[Stored dataset items]
___

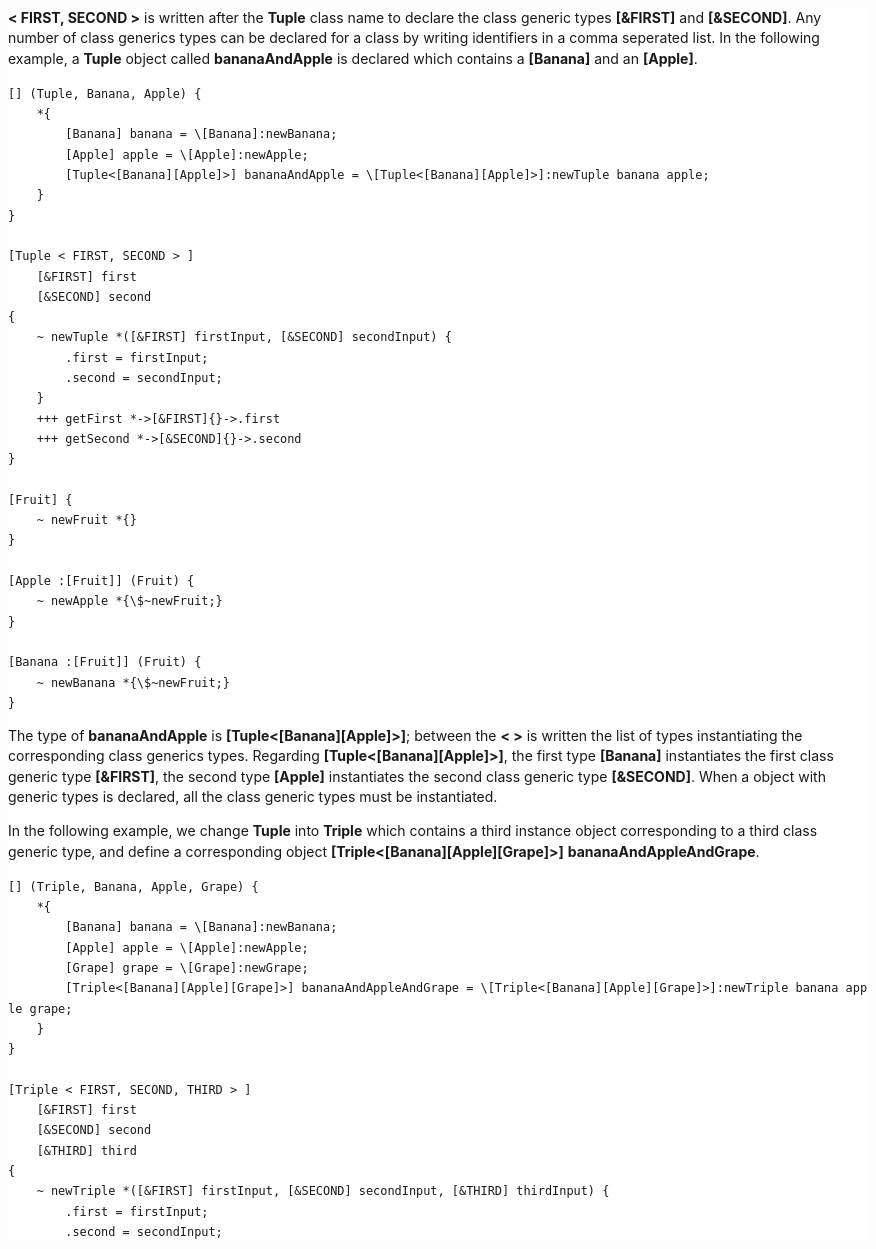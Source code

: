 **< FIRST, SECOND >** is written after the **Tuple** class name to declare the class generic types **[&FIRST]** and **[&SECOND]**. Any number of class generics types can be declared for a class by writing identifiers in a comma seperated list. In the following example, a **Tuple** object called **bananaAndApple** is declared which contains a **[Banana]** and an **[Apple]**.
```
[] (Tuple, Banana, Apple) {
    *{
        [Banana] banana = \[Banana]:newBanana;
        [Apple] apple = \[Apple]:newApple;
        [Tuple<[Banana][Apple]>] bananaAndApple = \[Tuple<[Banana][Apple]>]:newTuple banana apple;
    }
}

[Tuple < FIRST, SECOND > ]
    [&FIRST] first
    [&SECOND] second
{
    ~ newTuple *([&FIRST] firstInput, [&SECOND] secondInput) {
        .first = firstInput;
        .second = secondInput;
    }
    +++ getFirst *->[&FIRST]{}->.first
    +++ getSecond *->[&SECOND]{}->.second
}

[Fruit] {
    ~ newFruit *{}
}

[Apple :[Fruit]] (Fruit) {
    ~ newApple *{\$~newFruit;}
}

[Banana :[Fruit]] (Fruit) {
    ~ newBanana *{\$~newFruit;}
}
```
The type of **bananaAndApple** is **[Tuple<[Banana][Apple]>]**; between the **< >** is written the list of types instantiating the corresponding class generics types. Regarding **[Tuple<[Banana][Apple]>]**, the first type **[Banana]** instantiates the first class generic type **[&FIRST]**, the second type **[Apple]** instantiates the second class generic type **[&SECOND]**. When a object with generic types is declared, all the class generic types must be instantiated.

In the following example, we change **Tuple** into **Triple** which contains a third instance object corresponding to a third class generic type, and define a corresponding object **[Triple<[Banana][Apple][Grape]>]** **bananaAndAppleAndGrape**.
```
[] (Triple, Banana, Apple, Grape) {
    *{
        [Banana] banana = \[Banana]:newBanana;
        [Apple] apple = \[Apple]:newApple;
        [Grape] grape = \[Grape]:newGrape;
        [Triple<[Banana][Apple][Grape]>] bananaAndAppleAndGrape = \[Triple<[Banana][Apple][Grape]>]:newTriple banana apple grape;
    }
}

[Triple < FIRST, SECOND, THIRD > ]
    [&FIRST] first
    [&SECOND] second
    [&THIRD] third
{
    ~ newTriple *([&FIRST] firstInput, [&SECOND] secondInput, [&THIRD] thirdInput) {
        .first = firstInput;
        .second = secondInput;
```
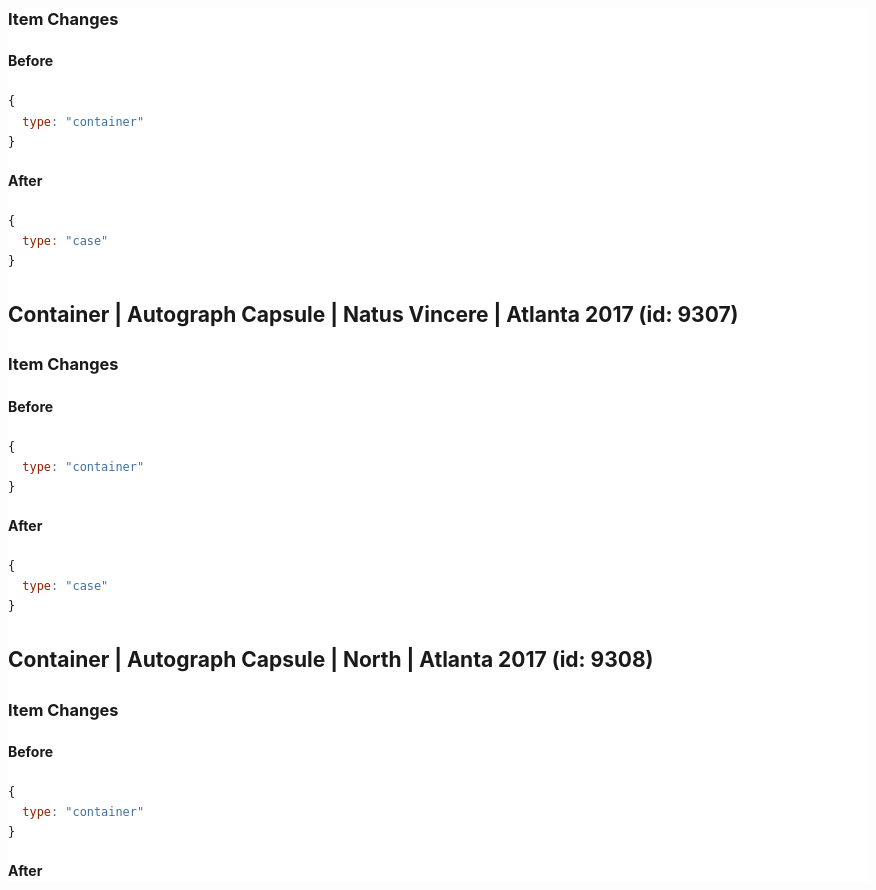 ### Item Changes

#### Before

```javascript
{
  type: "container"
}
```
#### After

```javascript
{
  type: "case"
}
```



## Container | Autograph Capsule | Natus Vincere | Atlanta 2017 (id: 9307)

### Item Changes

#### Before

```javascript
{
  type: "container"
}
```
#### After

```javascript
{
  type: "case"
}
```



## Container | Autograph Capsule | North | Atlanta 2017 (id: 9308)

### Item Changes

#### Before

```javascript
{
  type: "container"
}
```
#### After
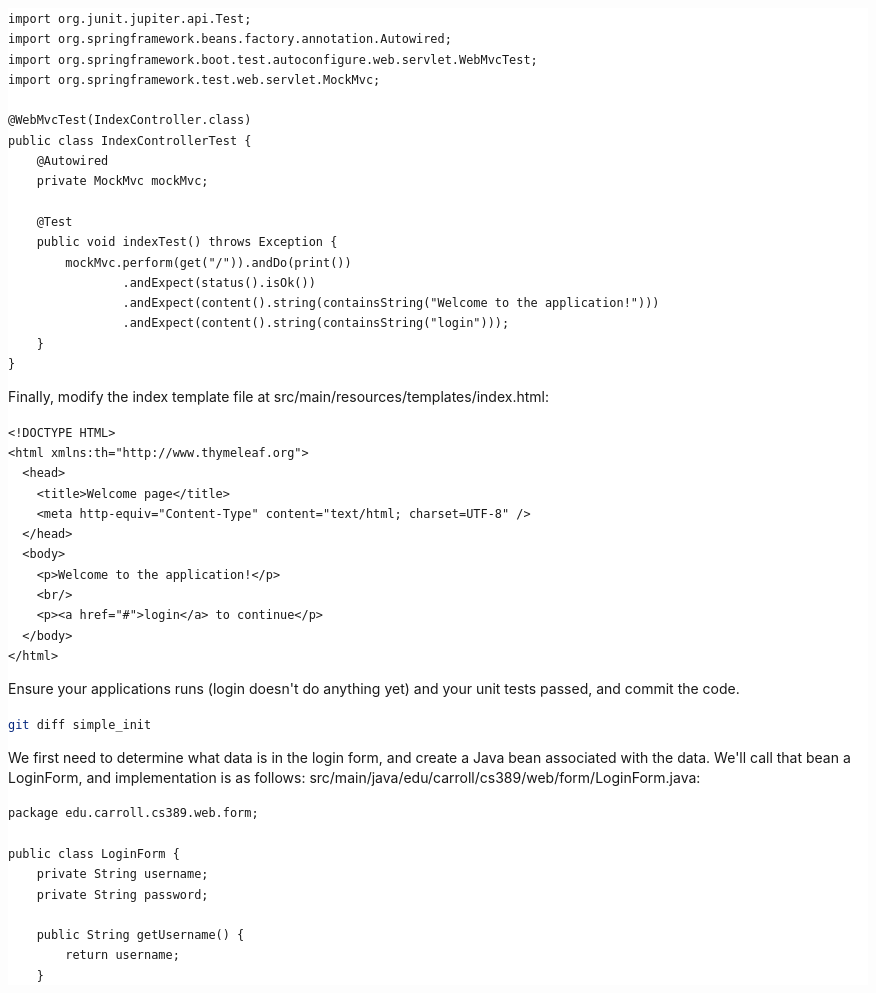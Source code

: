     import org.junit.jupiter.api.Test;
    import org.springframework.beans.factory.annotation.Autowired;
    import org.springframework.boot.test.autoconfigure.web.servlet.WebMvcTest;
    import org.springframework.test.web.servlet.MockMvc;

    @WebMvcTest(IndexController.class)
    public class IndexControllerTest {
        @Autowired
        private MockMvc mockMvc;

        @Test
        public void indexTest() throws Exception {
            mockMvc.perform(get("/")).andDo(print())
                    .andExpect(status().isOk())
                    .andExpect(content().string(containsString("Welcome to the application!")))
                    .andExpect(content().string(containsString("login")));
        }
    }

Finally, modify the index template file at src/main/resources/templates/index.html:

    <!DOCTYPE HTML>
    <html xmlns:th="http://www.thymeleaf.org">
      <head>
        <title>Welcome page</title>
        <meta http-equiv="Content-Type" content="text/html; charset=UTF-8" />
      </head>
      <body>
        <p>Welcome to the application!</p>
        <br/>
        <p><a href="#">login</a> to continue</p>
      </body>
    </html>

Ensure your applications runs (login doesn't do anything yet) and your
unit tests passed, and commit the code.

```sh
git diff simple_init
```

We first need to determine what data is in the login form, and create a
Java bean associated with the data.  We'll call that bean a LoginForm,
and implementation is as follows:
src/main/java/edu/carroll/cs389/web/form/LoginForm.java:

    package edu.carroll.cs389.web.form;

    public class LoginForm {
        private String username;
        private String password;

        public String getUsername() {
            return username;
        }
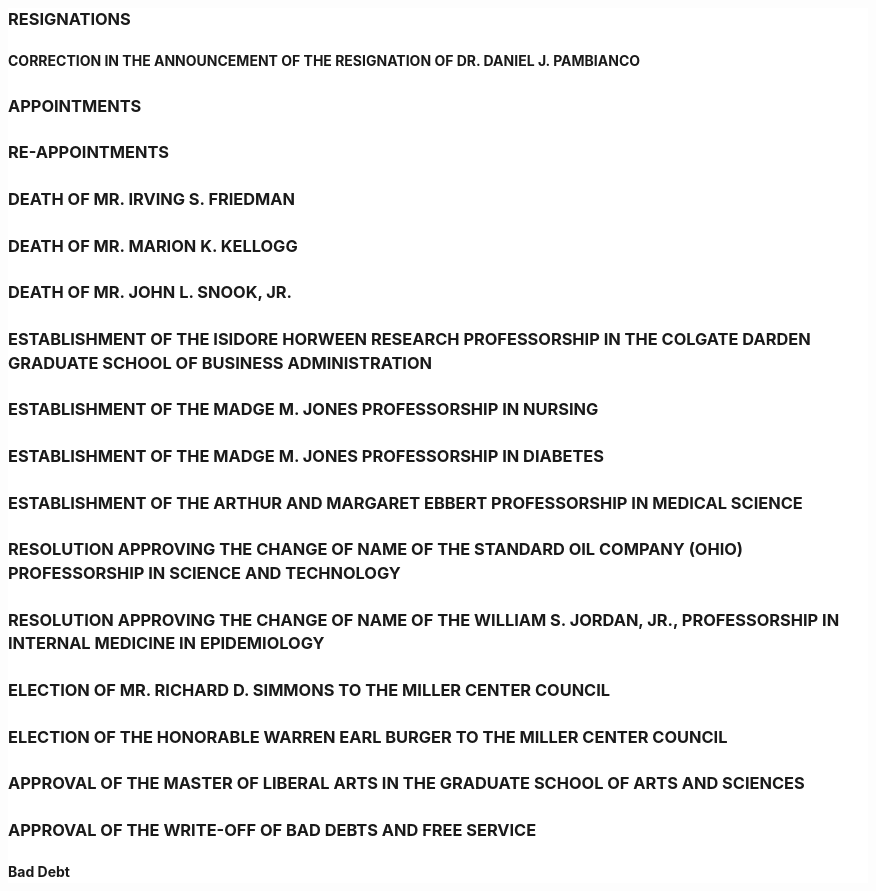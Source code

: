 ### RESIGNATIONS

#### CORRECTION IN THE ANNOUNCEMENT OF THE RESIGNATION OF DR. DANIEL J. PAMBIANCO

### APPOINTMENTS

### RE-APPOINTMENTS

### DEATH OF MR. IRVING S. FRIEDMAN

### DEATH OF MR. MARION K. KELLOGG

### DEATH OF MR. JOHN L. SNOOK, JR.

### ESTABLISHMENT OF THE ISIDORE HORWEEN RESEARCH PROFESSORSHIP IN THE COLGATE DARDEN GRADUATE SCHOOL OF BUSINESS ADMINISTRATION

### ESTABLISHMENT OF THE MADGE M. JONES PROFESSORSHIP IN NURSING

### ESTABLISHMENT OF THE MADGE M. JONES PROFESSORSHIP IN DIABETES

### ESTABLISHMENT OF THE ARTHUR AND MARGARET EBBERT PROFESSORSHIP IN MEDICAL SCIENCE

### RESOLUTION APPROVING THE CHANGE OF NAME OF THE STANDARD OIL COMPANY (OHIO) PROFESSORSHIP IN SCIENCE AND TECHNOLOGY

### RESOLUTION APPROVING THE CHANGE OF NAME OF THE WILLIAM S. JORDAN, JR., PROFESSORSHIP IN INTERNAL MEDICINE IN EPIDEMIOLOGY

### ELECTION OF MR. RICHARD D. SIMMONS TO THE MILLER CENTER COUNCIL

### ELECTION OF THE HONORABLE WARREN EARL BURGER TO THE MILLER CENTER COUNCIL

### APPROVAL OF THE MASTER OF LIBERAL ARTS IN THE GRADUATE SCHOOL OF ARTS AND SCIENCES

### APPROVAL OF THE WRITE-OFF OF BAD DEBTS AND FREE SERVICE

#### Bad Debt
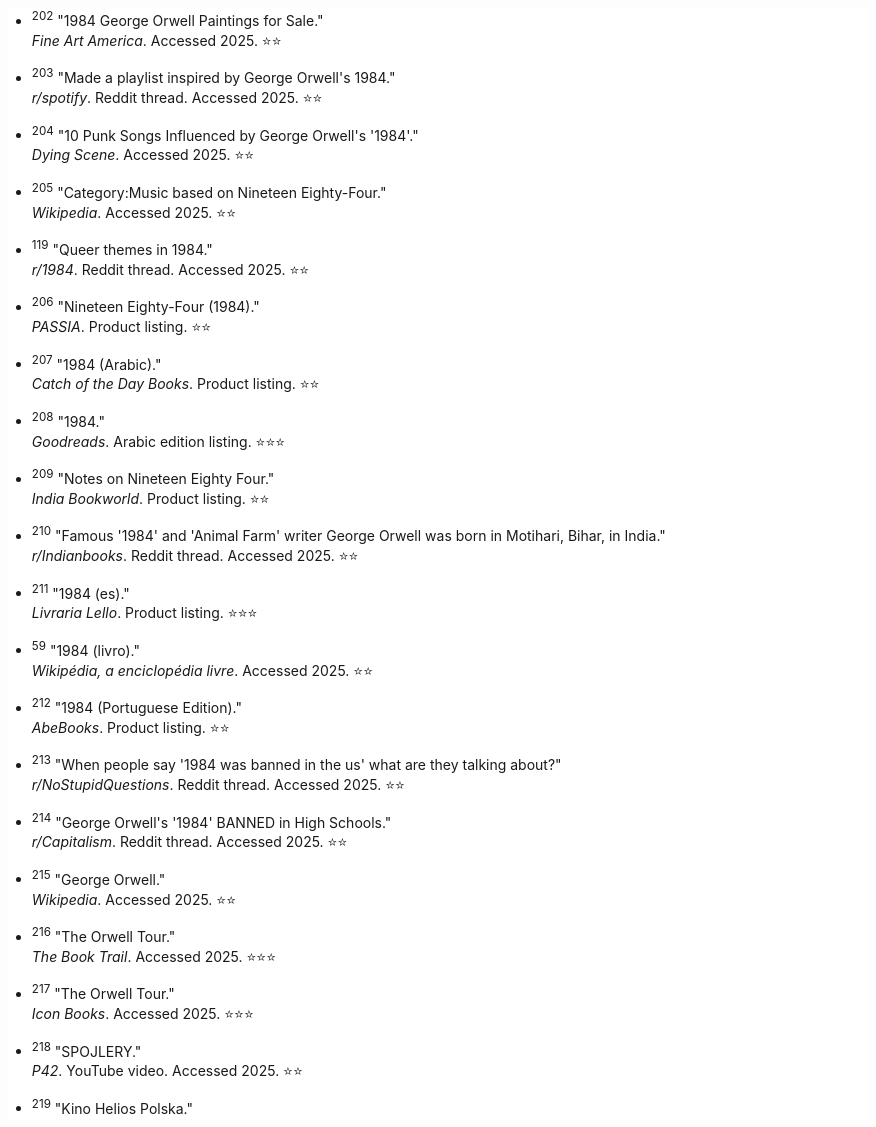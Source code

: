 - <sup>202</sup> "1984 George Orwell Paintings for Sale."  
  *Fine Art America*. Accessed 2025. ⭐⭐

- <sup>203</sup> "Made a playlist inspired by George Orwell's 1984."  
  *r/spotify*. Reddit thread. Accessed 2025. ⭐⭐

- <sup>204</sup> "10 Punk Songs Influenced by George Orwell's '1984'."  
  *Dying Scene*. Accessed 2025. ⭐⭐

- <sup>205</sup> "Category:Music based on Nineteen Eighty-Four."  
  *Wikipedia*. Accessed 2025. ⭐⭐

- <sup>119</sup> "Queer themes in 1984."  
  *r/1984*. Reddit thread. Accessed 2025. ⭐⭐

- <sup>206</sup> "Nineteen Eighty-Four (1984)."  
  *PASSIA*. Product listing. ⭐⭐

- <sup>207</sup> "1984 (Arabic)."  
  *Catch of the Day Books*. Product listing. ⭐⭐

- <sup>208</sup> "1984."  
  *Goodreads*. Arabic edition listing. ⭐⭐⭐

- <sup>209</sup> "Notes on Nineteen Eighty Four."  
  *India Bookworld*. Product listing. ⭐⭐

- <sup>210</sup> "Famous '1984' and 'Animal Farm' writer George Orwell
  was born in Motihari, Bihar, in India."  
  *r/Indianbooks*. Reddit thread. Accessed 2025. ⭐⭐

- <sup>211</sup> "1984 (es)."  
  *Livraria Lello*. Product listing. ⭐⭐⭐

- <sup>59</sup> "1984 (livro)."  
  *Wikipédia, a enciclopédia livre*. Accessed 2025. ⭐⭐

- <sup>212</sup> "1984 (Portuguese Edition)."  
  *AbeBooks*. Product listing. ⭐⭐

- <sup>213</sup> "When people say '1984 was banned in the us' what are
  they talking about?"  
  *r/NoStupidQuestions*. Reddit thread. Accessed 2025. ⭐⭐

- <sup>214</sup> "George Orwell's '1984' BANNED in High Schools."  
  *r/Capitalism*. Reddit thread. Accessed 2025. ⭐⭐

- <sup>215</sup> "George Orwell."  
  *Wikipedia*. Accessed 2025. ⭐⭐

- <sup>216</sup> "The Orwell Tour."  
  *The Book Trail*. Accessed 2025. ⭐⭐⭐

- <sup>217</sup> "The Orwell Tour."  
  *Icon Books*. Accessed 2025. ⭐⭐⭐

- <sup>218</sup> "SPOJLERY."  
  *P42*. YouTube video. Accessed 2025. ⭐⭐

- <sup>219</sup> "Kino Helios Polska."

___

**ASSIGNMENT:** For the data above, give the number of lines in which the word "bananaAndAppleAndGrape" appears, and nothing more.

**COMPLETED EXERCISE:** 2